I have been referring to myself as a Born Again Virgin.
I miss sex. I know exactly the time i last had sex. It was in Hawaii. Over two years ago. It was good. But, i guess, maybe only for me. I didn't know at the time that it was the last time i would be having sex for a long time.
Two weeks later my not-yet-ex husband left me. Two weeks without sex. He was distant and uninterested. I let it go because....tolerance. But now i know why.
Yes, i suppose i could go out and get laid. But i don't work that way. I need to know a person in order to have sex with him. (Yeah, sadly, i am heterosexual.)
Someday i hope to begin again. Maybe sooner rather than later.
9 comments:
I went a whole year once, a purging of a wrong marriage, and then when it did happen, WOW,even a long gaze seemed like full consummation. But then again, I was only 36 then.
Good to catch up and see you are still blogging.
It'll happen and surprise you. In the mean time there's always vibrators:)
DIY is functional yet devoid of intimacy.
I've been out of the dating pool for so long, I'm not sure how I would feel about going back. I don't think hooking up is bad, just not sure if I could handle it. I could deal with non-relationship sex, but I'd prefer some kind of connection.
I was never really able to have sex without an emotional involvement, although I tried a couple of times. There is someone wonderful out there who will be thrilled to finally find you, and I do hope it's soon.
It's too bad you don't have a friend-with-benefits. Good luck. Miss you :)

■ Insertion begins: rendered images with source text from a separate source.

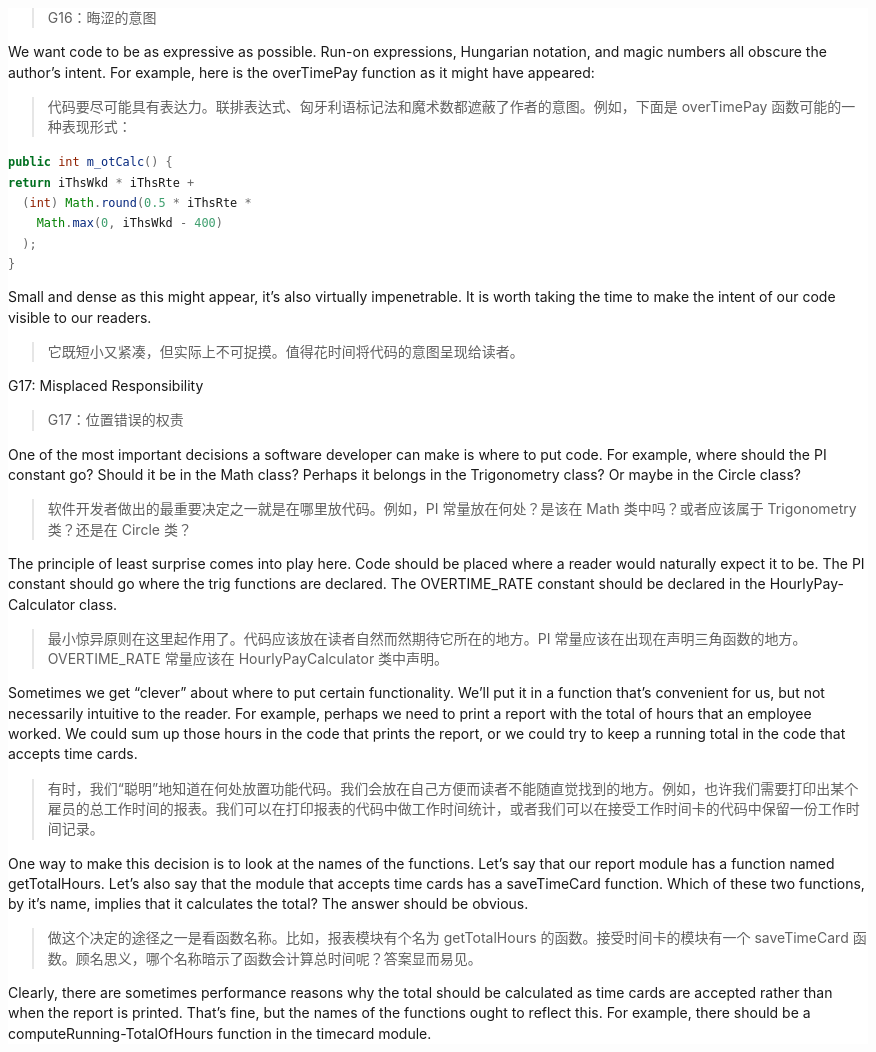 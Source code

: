 > G16：晦涩的意图

We want code to be as expressive as possible. Run-on expressions, Hungarian notation, and magic numbers all obscure the author’s intent. For example, here is the overTimePay function as it might have appeared:

> 代码要尽可能具有表达力。联排表达式、匈牙利语标记法和魔术数都遮蔽了作者的意图。例如，下面是 overTimePay 函数可能的一种表现形式：

```java
public int m_otCalc() {
return iThsWkd * iThsRte +
  (int) Math.round(0.5 * iThsRte *
    Math.max(0, iThsWkd - 400)
  );
}
```

Small and dense as this might appear, it’s also virtually impenetrable. It is worth taking the time to make the intent of our code visible to our readers.

> 它既短小又紧凑，但实际上不可捉摸。值得花时间将代码的意图呈现给读者。

G17: Misplaced Responsibility

> G17：位置错误的权责

One of the most important decisions a software developer can make is where to put code. For example, where should the PI constant go? Should it be in the Math class? Perhaps it belongs in the Trigonometry class? Or maybe in the Circle class?

> 软件开发者做出的最重要决定之一就是在哪里放代码。例如，PI 常量放在何处？是该在 Math 类中吗？或者应该属于 Trigonometry 类？还是在 Circle 类？

The principle of least surprise comes into play here. Code should be placed where a reader would naturally expect it to be. The PI constant should go where the trig functions are declared. The OVERTIME_RATE constant should be declared in the HourlyPay-Calculator class.

> 最小惊异原则在这里起作用了。代码应该放在读者自然而然期待它所在的地方。PI 常量应该在出现在声明三角函数的地方。OVERTIME_RATE 常量应该在 HourlyPayCalculator 类中声明。

Sometimes we get “clever” about where to put certain functionality. We’ll put it in a function that’s convenient for us, but not necessarily intuitive to the reader. For example, perhaps we need to print a report with the total of hours that an employee worked. We could sum up those hours in the code that prints the report, or we could try to keep a running total in the code that accepts time cards.

> 有时，我们“聪明”地知道在何处放置功能代码。我们会放在自己方便而读者不能随直觉找到的地方。例如，也许我们需要打印出某个雇员的总工作时间的报表。我们可以在打印报表的代码中做工作时间统计，或者我们可以在接受工作时间卡的代码中保留一份工作时间记录。

One way to make this decision is to look at the names of the functions. Let’s say that our report module has a function named getTotalHours. Let’s also say that the module that accepts time cards has a saveTimeCard function. Which of these two functions, by it’s name, implies that it calculates the total? The answer should be obvious.

> 做这个决定的途径之一是看函数名称。比如，报表模块有个名为 getTotalHours 的函数。接受时间卡的模块有一个 saveTimeCard 函数。顾名思义，哪个名称暗示了函数会计算总时间呢？答案显而易见。

Clearly, there are sometimes performance reasons why the total should be calculated as time cards are accepted rather than when the report is printed. That’s fine, but the names of the functions ought to reflect this. For example, there should be a computeRunning-TotalOfHours function in the timecard module.
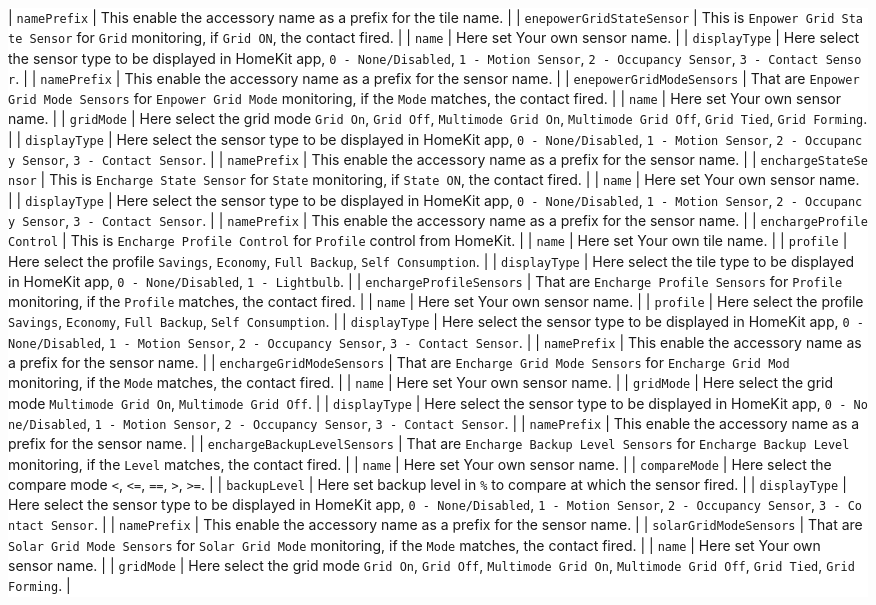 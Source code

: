 | `namePrefix` | This enable the accessory name as a prefix for the tile name. |
| `enepowerGridStateSensor` | This is `Enpower Grid State Sensor` for `Grid` monitoring, if `Grid ON`, the contact fired. |
| `name` | Here set Your own sensor name. |
| `displayType` | Here select the sensor type to be displayed in HomeKit app, `0 - None/Disabled`, `1 - Motion Sensor`, `2 - Occupancy Sensor`, `3 - Contact Sensor`. |
| `namePrefix` | This enable the accessory name as a prefix for the sensor name. |
| `enepowerGridModeSensors` | That are `Enpower Grid Mode Sensors` for `Enpower Grid Mode` monitoring, if the `Mode` matches, the contact fired. |
| `name` | Here set Your own sensor name. |
| `gridMode` | Here select the grid mode `Grid On`, `Grid Off`, `Multimode Grid On`, `Multimode Grid Off`, `Grid Tied`, `Grid Forming`. |
| `displayType` | Here select the sensor type to be displayed in HomeKit app, `0 - None/Disabled`, `1 - Motion Sensor`, `2 - Occupancy Sensor`, `3 - Contact Sensor`. |
| `namePrefix` | This enable the accessory name as a prefix for the sensor name. |
| `enchargeStateSensor` | This is `Encharge State Sensor` for `State` monitoring, if `State ON`, the contact fired. |
| `name` | Here set Your own sensor name. |
| `displayType` | Here select the sensor type to be displayed in HomeKit app, `0 - None/Disabled`, `1 - Motion Sensor`, `2 - Occupancy Sensor`, `3 - Contact Sensor`. |
| `namePrefix` | This enable the accessory name as a prefix for the sensor name. |
| `enchargeProfileControl` | This is `Encharge Profile Control` for `Profile` control from HomeKit. |
| `name` | Here set Your own tile name. |
| `profile` | Here select the profile `Savings`, `Economy`, `Full Backup`, `Self Consumption`. |
| `displayType` | Here select the tile type to be displayed in HomeKit app, `0 - None/Disabled`, `1 - Lightbulb`. |
| `enchargeProfileSensors` | That are `Encharge Profile Sensors` for `Profile` monitoring, if the `Profile` matches, the contact fired. |
| `name` | Here set Your own sensor name. |
| `profile` | Here select the profile `Savings`, `Economy`, `Full Backup`, `Self Consumption`. |
| `displayType` | Here select the sensor type to be displayed in HomeKit app, `0 - None/Disabled`, `1 - Motion Sensor`, `2 - Occupancy Sensor`, `3 - Contact Sensor`. |
| `namePrefix` | This enable the accessory name as a prefix for the sensor name. |
| `enchargeGridModeSensors` | That are `Encharge Grid Mode Sensors` for `Encharge Grid Mod` monitoring, if the `Mode` matches, the contact fired. |
| `name` | Here set Your own sensor name. |
| `gridMode` | Here select the grid mode `Multimode Grid On`, `Multimode Grid Off`. |
| `displayType` | Here select the sensor type to be displayed in HomeKit app, `0 - None/Disabled`, `1 - Motion Sensor`, `2 - Occupancy Sensor`, `3 - Contact Sensor`. |
| `namePrefix` | This enable the accessory name as a prefix for the sensor name. |
| `enchargeBackupLevelSensors` | That are `Encharge Backup Level Sensors` for `Encharge Backup Level` monitoring, if the `Level` matches, the contact fired. |
| `name` | Here set Your own sensor name. |
| `compareMode` | Here select the compare mode `<`, `<=`, `==`, `>`, `>=`. |
| `backupLevel` | Here set backup level in `%` to compare at which the sensor fired. |
| `displayType` | Here select the sensor type to be displayed in HomeKit app, `0 - None/Disabled`, `1 - Motion Sensor`, `2 - Occupancy Sensor`, `3 - Contact Sensor`. |
| `namePrefix` | This enable the accessory name as a prefix for the sensor name. |
| `solarGridModeSensors` | That are `Solar Grid Mode Sensors` for `Solar Grid Mode` monitoring, if the `Mode` matches, the contact fired. |
| `name` | Here set Your own sensor name. |
| `gridMode` | Here select the grid mode `Grid On`, `Grid Off`, `Multimode Grid On`, `Multimode Grid Off`, `Grid Tied`, `Grid Forming`. |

I sometimes think we look at sex the way we look at money; it's not a big deal unless you don't have any.
This, too, shall pass.
Sex is good for your health. DIY is a good alternative.
Oh write me, dammit.
Despite how we are built, it boils down to moments in time. It's ok to let go of long held "standards" if they are being held out of habit. Hold firm to principal, stay open to opportunity. I hope you are getting out, opening up and letting go of everything, even the bitterness. That bitterness is a bitch to let go of, but it only prolongs our agony;with I'm still struggling to let go of the dredges and what I hang onto just gets in my way. Love you Meno!